I came across a writing issue here - obscure text. At one point I read, "I refuse to let how much his presence affects me show." It was so curious I had to read it twice more before I fully grasped what it was saying. Wouldn't it have been better to write, "I refuse to let show how much his presence affects me"? One simple change and it improves readability immensely. At least to me it does. This is the value of good editing, which is all on you if you're self-publishing. It's a big burden to carry.

The writing, though, wasn't the real problem, not from a technical PoV. The real problem was the unending tedium of listening to the main character's obsessive-compulsive wallowing, which made me detest her. I ditched this novel as a DNF. I can't recommend it and I'm done with this author.


Interworld by Neil Gaiman, Michael Reeves


Rating: WARTY!

I'd like to like Neil Gaiman. I loved the Doctor Who episode he wrote a couple of seasons back, and I really liked his novel Stardust, and I liked his Underwhere graphic novel, but ever since those, it seems that he's determined to thwart my every effort to like what he writes. A few days ago I read a The Sandman Overture graphic novel and thought it was a nasty mess. I decided to try again with this middle-grade audiobook and I thought, finally, I'd found something I could listen to, but after enjoying the opening chapters, the novel went the same way that Sandman had: sideways, but in this case literally. It then devolved into nonsense and became just annoying. Maybe middle-graders will like this gobbledygook, but it sure doesn't leave anything but distaste in my reading mouth. I can't imagine my own kids finding it entertaining.

I say reading, but I mean listening since this was an audiobook, and to be fair ('cos I'm normally as unfair as I can get!), Christopher Evan Welch didn't do too bad of a job reading it. The story is about a kid named Joey. He makes a big deal about his lack of any sense of direction, which is not only irrelevant to the story, but it makes him look like a moron who doesn't even know where the sun rises. I don't know why any writer would do that to their main character.

The novel is first person PoV, which is sucky, and the authors admit how limiting it is by having "interlogs" told by another party. It's a clunker. Tell it in third and be done with it instead of performing these ridiculous acrobatics, for god's sakes. Get a clue.

Joey ends up wandering in a fog and no, it's not a metaphor. He comes out in a parallel world where his own mom, who has no son named Joey, but instead, a daughter named Josephine live. He's rescued from his ridiculously prolonged confusion by a guy named 'J', which is evidently 'Jay' - it's impossible to tell in an audiobook. In fact, everyone he meets thereafter - on the good guys side - seems to have a name beginning with a 'J'. No idea why. It was at this point that the story went downhill for me and never recovered.

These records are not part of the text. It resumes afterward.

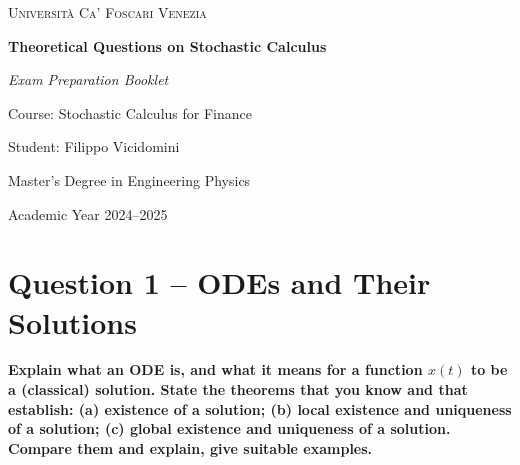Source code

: \documentclass[12pt,a4paper]{book}
\theoremstyle{remark}
\begin{document}
\begin{titlepage}
    \centering
    
    {\scshape Università Ca' Foscari Venezia \par}
 
    \vspace{2cm}
    \vfill
    {\Huge\bfseries Theoretical Questions on Stochastic Calculus \par}
    \vspace{1.5cm}
    {\Large\itshape Exam Preparation Booklet\par}
    
    \vspace{2cm}
    {\Large Course: Stochastic Calculus for Finance \par}
    \vspace{0.5cm}
 
    
    \vfill
    
    {\large Student: Filippo Vicidomini \par}
    {\large Master’s Degree in Engineering Physics\par}
    
    \vfill
    
    {\large Academic Year 2024--2025 \par}
    
\end{titlepage}


\tableofcontents

\clearpage
\label{sec:Contents}
\setcounter{page}{1}

\newpage
\section{Question 1 -- ODEs and Their Solutions}
\textbf{Explain what an ODE is, and what it means for a function $x(t)$ to be a (classical) solution. 
State the theorems that you know and that establish: (a) existence of a solution; (b) local existence and uniqueness of a solution; (c) global existence and uniqueness of a solution. 
Compare them and explain, give suitable examples.}
\end{document}
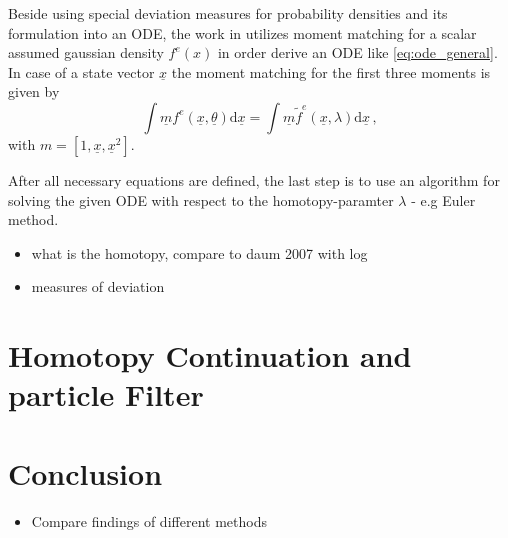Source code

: \documentclass[a4paper]{IEEEtran}
\begin{document}
Beside using special deviation measures for probability densities and its formulation into an ODE, the work in \cite{hanebeck2012a} utilizes moment matching for a scalar assumed gaussian density $f^{e}(x)$ in order derive an ODE like \eqref{eq:ode_general}. In case of a state vector $\underline{x}$
the moment matching for the first three moments is given by
\begin{equation}
    \int \underline{m}f^{e}(\underline{x},\underline{\theta}) \mathrm{d}\underline{x} = \int \underline{m} \tilde{f}^{e}(\underline{x}, \lambda) \mathrm{d}\underline{x} \,,
    \label{eq:moment_matching_div}
\end{equation}
with $m = \left[ 1, \underline{x}, \underline{x}^2 \right]$.

After all necessary equations are defined, the last step is to use an algorithm for solving the given ODE with respect to the homotopy-paramter $\lambda$ - e.g Euler method.

\label{ch:homotopy_approximation}
\begin{itemize}
    \item what is the homotopy, compare to daum 2007 with log 
    \item measures of deviation 
\end{itemize}
\section{Homotopy Continuation and particle Filter}
\label{ch:homotopy_particle_filter}


\section{Conclusion}
\label{ch:conclusion}
\begin{itemize}
    \item Compare findings of different methods
\end{itemize}




\end{document}
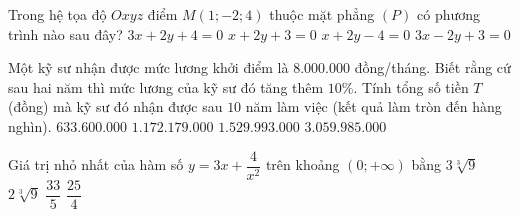 \begin{ex}%
Trong hệ tọa độ $Oxyz$ điểm $M(1;-2;4)$ thuộc mặt phẳng $(P)$ có phương trình nào sau đây?
\choice
{$3x+2y+4=0$}
{\True $x+2y+3=0$}
{$x+2y-4=0$}
{$3x-2y+3=0$}
\end{ex}

\begin{ex}%
	Một kỹ sư nhận được mức lương khởi điểm là $8.000.000$ đồng/tháng. Biết rằng cứ sau hai năm thì mức lương của kỹ sư đó tăng thêm $10\%$. Tính tổng số tiền $T$ (đồng) mà kỹ sư đó nhận được sau $10$ năm làm việc (kết quả làm tròn đến hàng nghìn).
	\choice
	{$633.600.000$}
	{\True $1.172.179.000$}
	{$1.529.993.000$}
	{$3.059.985.000$}
\end{ex}

\begin{ex}%
	Giá trị nhỏ nhất của hàm số $y=3x+\dfrac{4}{x^2}$ trên khoảng $(0;+\infty)$ bằng
	\choice
	{\True $3\sqrt[3]{9}$}
	{$2\sqrt[3]{9}$}
	{$\dfrac{33}{5}$}
	{$\dfrac{25}{4}$}
\end{ex}

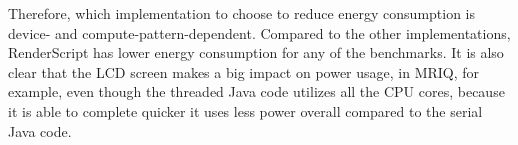 Therefore, which implementation to choose to reduce energy consumption is device- and compute-pattern-dependent.
Compared to the other implementations, RenderScript has lower energy consumption for any of the benchmarks.
It is also clear that the LCD screen makes a big impact on power usage, in MRIQ, for example, even though the threaded Java code
  utilizes all the CPU cores, because it is able to complete quicker it uses less power overall compared to the serial Java code.

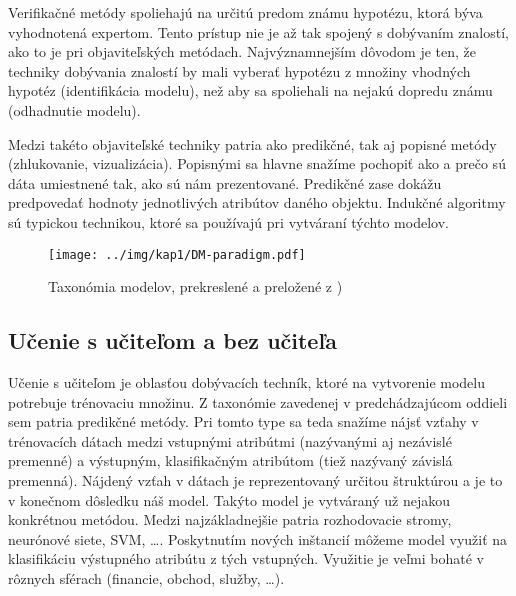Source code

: Verifikačné metódy spoliehajú na určitú predom známu hypotézu, ktorá býva vyhodnotená expertom. Tento prístup nie je až tak spojený s dobývaním znalostí, ako to je pri objaviteľských metódach. Najvýznamnejším dôvodom je ten, že techniky dobývania znalostí by mali vyberať hypotézu z množiny vhodných hypotéz (identifikácia modelu), než aby sa spoliehali na nejakú dopredu známu (odhadnutie modelu).

Medzi takéto objaviteľské techniky patria ako predikčné, tak aj popisné metódy (zhlukovanie, vizualizácia). Popisnými sa hlavne snažíme pochopiť ako a prečo sú dáta umiestnené tak, ako sú nám prezentované. Predikčné zase dokážu predpovedať hodnoty jednotlivých atribútov daného objektu. Indukčné algoritmy sú typickou technikou, ktoré sa používajú pri vytváraní týchto modelov.

\begin{figure}[h]
\centering
\centerline{\mbox{\texttt{[image: ../img/kap1/DM-paradigm.pdf]}}}
\caption{Taxonómia modelov, prekreslené a preložené z \cite{kap1-DataMiningForTrees})}\label{fig:dataMineParad}
\end{figure}

\subsection{Učenie s učiteľom a bez učiteľa}\label{kap1:2.2:2.2.4:Supervised}
Učenie s učiteľom je oblasťou dobývacích techník, ktoré na vytvorenie modelu potrebuje trénovaciu množinu. Z taxonómie zavedenej v predchádzajúcom oddieli sem patria predikčné metódy. Pri tomto type sa teda snažíme nájsť vzťahy v trénovacích dátach medzi vstupnými atribútmi (nazývanými aj nezávislé premenné) a výstupným, klasifikačným atribútom (tiež nazývaný závislá premenná). Nájdený vzťah v dátach je reprezentovaný určitou štruktúrou a je to v konečnom dôsledku náš model. Takýto model je vytváraný už nejakou konkrétnou metódou. Medzi najzákladnejšie patria rozhodovacie stromy, neurónové siete, SVM, \ldots. Poskytnutím nových inštancií môžeme model využiť na klasifikáciu výstupného atribútu z tých vstupných.
Využitie je veľmi bohaté v rôznych sférach (financie, obchod, služby, \ldots). 

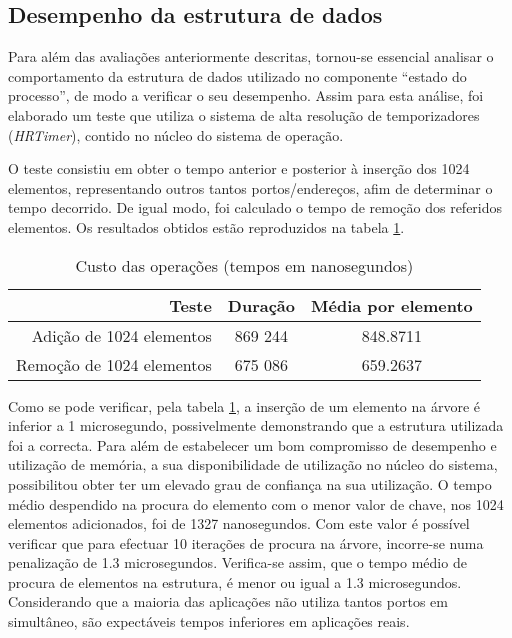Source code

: \subsection{Desempenho da estrutura de dados}

Para além das avaliações anteriormente descritas, tornou-se essencial analisar o comportamento da estrutura de dados utilizado no componente “estado do processo”, de modo a verificar o seu desempenho.
Assim para esta análise, foi elaborado um teste que utiliza o sistema de alta resolução de temporizadores (\textit{HRTimer})\cite{hrtimerKernel}, contido no núcleo do sistema de operação.

O teste consistiu em obter o tempo anterior e posterior à inserção dos 1024 elementos, representando outros tantos portos/endereços, afim de determinar o tempo decorrido.
De igual modo, foi calculado o tempo de remoção dos referidos elementos. Os resultados obtidos estão reproduzidos na tabela \ref{tab:tree_info}.

\begin{table}[!htb]
\begin{center}
\caption{Custo das operações (tempos em nanosegundos)}
\begin{tabular}{ | r | c | c | }
\hline
\hspace{1cm} Teste \hspace{1.5cm} & \hspace{1cm}Duração\hspace{1cm} &  Média por
elemento \\
\hline
Adição de 1024 elementos & 869 244 & 848.8711 \\
\hline
Remoção de 1024 elementos & 675 086 & 659.2637\\
\hline

\hline
\end{tabular}
\label{tab:tree_info}
\end{center}
\end{table}

Como se pode verificar, pela tabela \ref{tab:tree_info}, a inserção de um elemento na árvore é inferior a 1 microsegundo, possivelmente demonstrando que a estrutura utilizada foi a correcta.
Para além de estabelecer um bom compromisso de desempenho e utilização de memória, a sua disponibilidade de utilização no núcleo do sistema, possibilitou obter ter um elevado grau de confiança na sua utilização.
O tempo médio despendido na procura do elemento com o menor valor de chave, nos 1024 elementos adicionados, foi de 1327 nanosegundos.
Com este valor é possível verificar que para efectuar 10 iterações de procura na árvore, incorre-se numa penalização de 1.3 microsegundos.
Verifica-se assim, que o tempo médio de procura de elementos na estrutura, é menor ou igual a 1.3 microsegundos.
Considerando que a maioria das aplicações não utiliza tantos portos em simultâneo, são expectáveis tempos inferiores em aplicações reais.


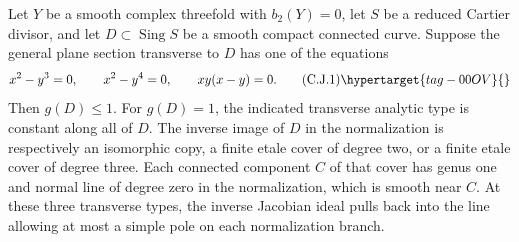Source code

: \begin{proposition}\hypertarget{tag-01FJ}{}\label{cdp:st:C2d}


Let $Y$ be a smooth complex threefold with $b_2(Y)=0$, let $S$ be a reduced Cartier divisor, and let $D\subset\operatorname{Sing}S$ be a smooth compact connected curve. Suppose the general plane section transverse to $D$ has one of the equations
\[
 x^2-y^3=0,\qquad x^2-y^4=0,\qquad xy(x-y)=0.
 \tag{C.J.1}\hypertarget{tag-00OV}{}\label{cdp:eq:C.J.1}
\]
Then $g(D)\le1$. For $g(D)=1$, the indicated transverse analytic type is constant along all of $D$. The inverse image of $D$ in the normalization is respectively an isomorphic copy, a finite etale cover of degree two, or a finite etale cover of degree three. Each connected component $C$ of that cover has genus one and normal line of degree zero in the normalization, which is smooth near $C$. At these three transverse types, the inverse Jacobian ideal pulls back into the line allowing at most a simple pole on each normalization branch.
\end{proposition}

Apparently there is an infinity of worlds which range on a scale from scientifically inclined at one end, which are inexplicably named binary worlds, and magically-inclined at the other end, inexplicably named HEX worlds. Earth - Joey's Earth that is - is of course in the middle. Despite this veritable plethora of worlds, there is a battle for control of them between various forces, and the "walkers" are charged with keeping a balance between them. Why? No idea. But you know there always has to be a balance even in a universe where the laws of physics are suspended, right? Because, well, it's the law. Either that or authors are either too dumb or lazy to think up something new and original. I'm sorry but no. None of this made any sense, and Gaiman's obsessive addiction to describing mathematical concepts in the Interworld, larding it up with geometrical ideas and paradoxes was just boring, and that's all it was. Like I said, maybe some middle graders will be mesmerized, but I was yawning. This was a DNF and I cannot recommend it.


The Sandman Overture by Neil Gaiman


Rating: WARTY!

Illustrated weirdly by JH Williams the 3rd, the graphic novel failed to launch. The story made zero sense and the artwork was lousy. I trudged through about fifty percent of it and then asked myself why, and dropped it right back into the library return bin. It was ugly and unintelligible. This is one of two Gaiman reviews I am posting, and both are negative. As I said in my review for Interworld, I'd like to like Neil Gaiman. I loved the Doctor Who episode he wrote a couple of seasons back, and I really liked his novel Stardust, and I liked his Underwhere graphic novel, but ever since those, it seems that he's determined to thwart my every effort to like what he writes! I'm done with him and I can't recommend this at all.


Spellcheckers by James S Rich


Rating: WORTHY!

With decent line-drawing art by Nicolas Hittori De, this small format graphic novel entertained me sufficiently to call it a worthy read. The story is about these bad-ass femmes in school who have zero respect for anything and an awesome line of wise-cracks. I laughed out loud and often as I watched them effortlessly take on two guys who were causing trouble at the school.

The only oddball point was the art by Joëlle Jones. She did the cover and flashbacks in the interior, and her cover picture of the three main characters bore no relationship whatsoever to the ones actually in the story. I know there is room for variation between artists, but in this case they were very effectively different characters. They looked much older and less rough-around-the -edges, so it felt a bit like bait and switch - or in the case jailbait and switch judged by the apparent age discrepancy! If I had seen a cover illustration indicative of the characters inside the comic, I might not have opened it to see what the story was like, because it would have felt like I was looking at a story aimed at a much younger audience, and I would have missed this story then!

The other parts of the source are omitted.